WHAT IS EXPECTED — Copy each line below in which the word "used" occurs.

Plain-text document sources:
[Start of section]
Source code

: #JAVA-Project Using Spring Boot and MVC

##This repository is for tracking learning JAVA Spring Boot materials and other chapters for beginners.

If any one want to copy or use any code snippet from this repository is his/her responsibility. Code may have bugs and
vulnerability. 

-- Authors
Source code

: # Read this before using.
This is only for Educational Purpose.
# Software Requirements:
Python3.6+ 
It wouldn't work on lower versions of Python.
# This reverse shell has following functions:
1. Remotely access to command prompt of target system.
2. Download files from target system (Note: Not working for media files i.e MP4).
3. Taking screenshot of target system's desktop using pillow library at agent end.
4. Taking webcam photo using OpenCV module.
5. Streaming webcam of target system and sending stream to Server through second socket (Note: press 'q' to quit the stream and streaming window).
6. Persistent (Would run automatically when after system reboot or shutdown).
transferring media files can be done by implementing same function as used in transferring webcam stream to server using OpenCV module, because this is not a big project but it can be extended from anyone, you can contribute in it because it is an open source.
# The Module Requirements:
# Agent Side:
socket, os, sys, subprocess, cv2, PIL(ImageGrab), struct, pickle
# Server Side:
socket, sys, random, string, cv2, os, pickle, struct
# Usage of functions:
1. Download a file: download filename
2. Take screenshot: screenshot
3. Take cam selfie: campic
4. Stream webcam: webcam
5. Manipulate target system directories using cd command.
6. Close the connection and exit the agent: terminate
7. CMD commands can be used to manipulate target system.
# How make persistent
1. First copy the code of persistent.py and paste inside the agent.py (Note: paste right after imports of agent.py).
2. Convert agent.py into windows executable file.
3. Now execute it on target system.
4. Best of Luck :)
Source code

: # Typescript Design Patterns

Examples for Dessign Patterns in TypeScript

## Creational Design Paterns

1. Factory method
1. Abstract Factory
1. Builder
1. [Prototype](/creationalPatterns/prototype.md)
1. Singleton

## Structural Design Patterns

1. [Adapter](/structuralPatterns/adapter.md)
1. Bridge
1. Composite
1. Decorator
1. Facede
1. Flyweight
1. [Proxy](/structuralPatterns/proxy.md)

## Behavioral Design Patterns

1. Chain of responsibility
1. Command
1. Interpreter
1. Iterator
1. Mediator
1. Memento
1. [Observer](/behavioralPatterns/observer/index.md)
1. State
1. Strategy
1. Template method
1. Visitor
[End of section]
WRITTEN SOLUTION —
transferring media files can be done by implementing same function as used in transferring webcam stream to server using OpenCV module, because this is not a big project but it can be extended from anyone, you can contribute in it because it is an open source.
7. CMD commands can be used to manipulate target system.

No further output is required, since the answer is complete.